28歳にして「終止符のない人生」とは何か、と興味を持ったが、反田恭平さんには確かに終止符はない。その深く、広く、3次元空間を爆走するエネルギーに驚嘆する。尻をぶっ叩かれた思いだ。
ピアニストの世界で、オリンピックやサッカー・ワールドカップのようなすごい大会「ショパン国際ピアノコンクール」で、日本人として51年ぶりの2位の快挙を遂げた反田さん。サッカー少年でもあった反田さんは、骨折を経てピアニストの道に没入する。2012年、高校在学中に日本音楽コンクールで第1位に、2014年にチャイコフスキー記念国立モスクワ音楽院本学科に首席で入学。言葉もわからないロシアでの苦闘が語られる。2015年のイタリアの国際ピアノコンクールで優勝するが、これは無謀とも武勇伝ともいうべき挑戦で、およそ繊細だと思われるピアニストの真逆の行動と生命力に、何か心持よい笑いさえこみ上げる。「いかなる場所でも手を抜くな」「誰がどこで聞いているかわからない。チャンスは目の前にあるといつも思え」――TBS「情熱大陸」でも語っている通りだ。2017年より、ポーランドのフレデリック・ショパン国立音楽大学(ワルシャワ音楽院)に在籍。そして21年10月、第18回ショパン国際ピアノコンクールで第2位に輝く。言語絶する緊張感、一生を賭けた勝負が伝わってくる。かくも戦略性を持って挑むのか、壮絶な格闘技を思わせる。「1分1秒の瞬間瞬間に、永遠が凝縮されているかのような濃密な時間だった」「ああ、自分はなんと幸せ者なのか。ショパンに出会えたおかげで、僕の人生はこんなにも豊かになった。ピアノをやっていて本当によかった」「ステージでピアノを弾きながら、全身の細胞が歓びに打ち震えた。僕の夢のような40分間が終わった」と語る。

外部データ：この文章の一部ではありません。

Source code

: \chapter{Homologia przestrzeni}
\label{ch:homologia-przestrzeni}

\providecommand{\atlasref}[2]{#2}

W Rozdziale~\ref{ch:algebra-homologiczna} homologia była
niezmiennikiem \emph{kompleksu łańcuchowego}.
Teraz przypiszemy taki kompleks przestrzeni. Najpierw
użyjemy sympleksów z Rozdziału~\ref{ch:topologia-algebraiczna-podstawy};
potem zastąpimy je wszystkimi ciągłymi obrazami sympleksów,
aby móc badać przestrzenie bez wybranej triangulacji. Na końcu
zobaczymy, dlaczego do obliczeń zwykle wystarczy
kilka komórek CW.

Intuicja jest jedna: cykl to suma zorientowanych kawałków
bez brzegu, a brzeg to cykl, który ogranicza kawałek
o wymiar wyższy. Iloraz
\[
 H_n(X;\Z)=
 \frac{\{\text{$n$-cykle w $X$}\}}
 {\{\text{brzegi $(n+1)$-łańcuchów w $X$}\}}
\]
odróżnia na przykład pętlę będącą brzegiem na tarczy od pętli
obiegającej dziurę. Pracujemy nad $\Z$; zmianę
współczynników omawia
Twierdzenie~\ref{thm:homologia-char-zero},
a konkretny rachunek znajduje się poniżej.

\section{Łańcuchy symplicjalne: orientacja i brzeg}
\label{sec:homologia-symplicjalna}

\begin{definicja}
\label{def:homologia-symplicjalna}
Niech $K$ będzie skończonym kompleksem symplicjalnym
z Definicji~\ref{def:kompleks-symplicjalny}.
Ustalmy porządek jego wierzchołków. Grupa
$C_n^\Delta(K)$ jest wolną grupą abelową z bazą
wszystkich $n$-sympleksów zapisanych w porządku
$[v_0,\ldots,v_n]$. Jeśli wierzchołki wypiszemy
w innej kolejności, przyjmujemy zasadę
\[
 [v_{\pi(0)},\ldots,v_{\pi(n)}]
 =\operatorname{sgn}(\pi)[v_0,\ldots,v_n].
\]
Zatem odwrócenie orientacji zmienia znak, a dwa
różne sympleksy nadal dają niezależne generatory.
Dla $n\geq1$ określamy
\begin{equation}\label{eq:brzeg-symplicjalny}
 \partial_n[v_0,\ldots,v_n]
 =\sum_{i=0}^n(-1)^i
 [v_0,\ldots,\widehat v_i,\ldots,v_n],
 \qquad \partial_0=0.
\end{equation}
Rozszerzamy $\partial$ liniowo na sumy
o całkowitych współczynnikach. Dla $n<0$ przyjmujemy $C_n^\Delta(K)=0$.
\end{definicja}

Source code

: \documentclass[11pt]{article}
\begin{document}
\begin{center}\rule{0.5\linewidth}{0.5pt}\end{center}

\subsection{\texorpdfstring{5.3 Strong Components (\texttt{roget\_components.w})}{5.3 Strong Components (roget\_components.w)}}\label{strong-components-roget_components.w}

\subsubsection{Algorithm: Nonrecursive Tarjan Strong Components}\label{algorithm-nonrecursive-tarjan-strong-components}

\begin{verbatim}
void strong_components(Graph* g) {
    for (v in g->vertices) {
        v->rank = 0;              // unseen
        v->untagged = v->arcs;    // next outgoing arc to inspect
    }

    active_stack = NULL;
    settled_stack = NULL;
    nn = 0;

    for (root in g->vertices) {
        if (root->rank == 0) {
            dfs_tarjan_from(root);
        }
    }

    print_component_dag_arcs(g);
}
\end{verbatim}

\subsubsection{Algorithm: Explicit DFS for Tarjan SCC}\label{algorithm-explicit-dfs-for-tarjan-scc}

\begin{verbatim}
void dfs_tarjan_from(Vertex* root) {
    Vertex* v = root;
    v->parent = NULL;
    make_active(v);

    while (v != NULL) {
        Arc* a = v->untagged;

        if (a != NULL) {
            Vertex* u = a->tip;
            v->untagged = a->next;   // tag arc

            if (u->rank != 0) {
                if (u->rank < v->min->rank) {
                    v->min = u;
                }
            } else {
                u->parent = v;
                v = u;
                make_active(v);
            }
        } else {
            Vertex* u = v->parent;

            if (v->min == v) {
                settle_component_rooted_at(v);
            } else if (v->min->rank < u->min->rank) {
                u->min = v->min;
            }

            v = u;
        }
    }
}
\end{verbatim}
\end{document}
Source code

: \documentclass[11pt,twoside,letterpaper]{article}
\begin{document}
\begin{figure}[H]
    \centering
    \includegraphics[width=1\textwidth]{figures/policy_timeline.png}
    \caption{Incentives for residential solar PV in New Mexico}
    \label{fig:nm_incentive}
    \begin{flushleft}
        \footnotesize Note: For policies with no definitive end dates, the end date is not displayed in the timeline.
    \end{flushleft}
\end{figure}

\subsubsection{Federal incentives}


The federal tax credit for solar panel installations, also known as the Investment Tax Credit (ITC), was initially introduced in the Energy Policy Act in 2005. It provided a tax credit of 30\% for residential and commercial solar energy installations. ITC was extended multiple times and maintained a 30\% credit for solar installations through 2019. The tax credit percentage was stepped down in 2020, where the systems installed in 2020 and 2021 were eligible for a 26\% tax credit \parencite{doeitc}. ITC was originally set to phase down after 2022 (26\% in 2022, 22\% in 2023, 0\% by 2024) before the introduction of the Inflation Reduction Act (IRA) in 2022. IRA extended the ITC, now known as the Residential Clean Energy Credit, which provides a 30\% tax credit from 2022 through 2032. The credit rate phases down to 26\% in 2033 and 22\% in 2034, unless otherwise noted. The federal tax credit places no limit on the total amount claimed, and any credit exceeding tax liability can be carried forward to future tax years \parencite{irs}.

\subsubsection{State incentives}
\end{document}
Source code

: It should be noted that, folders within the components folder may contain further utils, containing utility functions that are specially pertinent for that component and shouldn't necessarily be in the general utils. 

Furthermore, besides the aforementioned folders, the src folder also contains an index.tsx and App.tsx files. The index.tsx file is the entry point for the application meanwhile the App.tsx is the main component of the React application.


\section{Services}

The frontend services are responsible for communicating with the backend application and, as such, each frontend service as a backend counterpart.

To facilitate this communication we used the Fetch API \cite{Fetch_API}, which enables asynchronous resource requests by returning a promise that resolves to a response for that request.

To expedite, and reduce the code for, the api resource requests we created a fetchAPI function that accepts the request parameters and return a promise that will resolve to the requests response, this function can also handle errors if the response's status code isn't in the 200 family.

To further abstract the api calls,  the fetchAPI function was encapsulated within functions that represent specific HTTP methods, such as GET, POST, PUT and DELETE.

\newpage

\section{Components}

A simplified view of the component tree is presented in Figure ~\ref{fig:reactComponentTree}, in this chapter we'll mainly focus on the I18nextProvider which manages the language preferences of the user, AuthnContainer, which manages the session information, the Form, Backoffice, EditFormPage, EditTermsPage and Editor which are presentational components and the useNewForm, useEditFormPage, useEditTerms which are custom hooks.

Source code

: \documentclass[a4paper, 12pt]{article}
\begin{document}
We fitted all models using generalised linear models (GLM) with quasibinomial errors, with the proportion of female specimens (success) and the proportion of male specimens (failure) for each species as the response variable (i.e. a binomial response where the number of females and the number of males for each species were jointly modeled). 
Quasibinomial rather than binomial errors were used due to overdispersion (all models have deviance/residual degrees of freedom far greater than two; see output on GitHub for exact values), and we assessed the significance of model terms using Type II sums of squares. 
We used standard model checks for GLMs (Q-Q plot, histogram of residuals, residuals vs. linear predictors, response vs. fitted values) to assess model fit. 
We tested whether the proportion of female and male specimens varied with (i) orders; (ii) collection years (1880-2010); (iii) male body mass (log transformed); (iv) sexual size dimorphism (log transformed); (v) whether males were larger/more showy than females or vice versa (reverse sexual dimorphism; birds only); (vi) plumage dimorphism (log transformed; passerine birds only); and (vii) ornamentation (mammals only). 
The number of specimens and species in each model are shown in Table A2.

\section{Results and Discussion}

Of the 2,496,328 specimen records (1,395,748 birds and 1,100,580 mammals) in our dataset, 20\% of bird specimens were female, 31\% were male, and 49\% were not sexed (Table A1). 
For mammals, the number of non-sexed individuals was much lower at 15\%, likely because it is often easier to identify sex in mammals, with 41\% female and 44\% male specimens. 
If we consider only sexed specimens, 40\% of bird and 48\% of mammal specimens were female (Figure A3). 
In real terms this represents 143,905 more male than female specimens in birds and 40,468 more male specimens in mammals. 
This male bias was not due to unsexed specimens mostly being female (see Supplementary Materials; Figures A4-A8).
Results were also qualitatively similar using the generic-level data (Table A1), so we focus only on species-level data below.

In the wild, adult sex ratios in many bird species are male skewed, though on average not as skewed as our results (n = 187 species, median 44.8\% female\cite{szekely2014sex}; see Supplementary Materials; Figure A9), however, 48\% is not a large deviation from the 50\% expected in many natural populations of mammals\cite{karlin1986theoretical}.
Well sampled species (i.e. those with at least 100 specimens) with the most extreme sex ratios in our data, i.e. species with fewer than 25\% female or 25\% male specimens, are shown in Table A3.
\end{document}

その凄まじさは、とどまることを知らない。ピアニストであるとともに、オーケストラを率いる指揮者でもあるのだ。さらに自身のレーベル設立、日本初"株式会社"オーケストラの結成、クラシック界のDX化、コロナ禍におけるオンラインサロンを立ち上げる。バーチャル・リアリティーとメタバースの未来に向け突き進み、アニメ音楽や映画音楽とクラシックの融合、さらには音楽学校設立プロジェクトに意欲的に挑む。文化芸術後進国・日本を覆し、「文化・芸術のソフトパワーによって新しい日本の未来を築く」「奈良を日本のワルシャワへ、いつの日か国際音楽コンクールを音楽の街・奈良で」「ハードパワーによって武力衝突しようとする殺伐とした世界を、僕は音楽の力によって変えていきたい」と言う。圧倒され、嬉しくなる。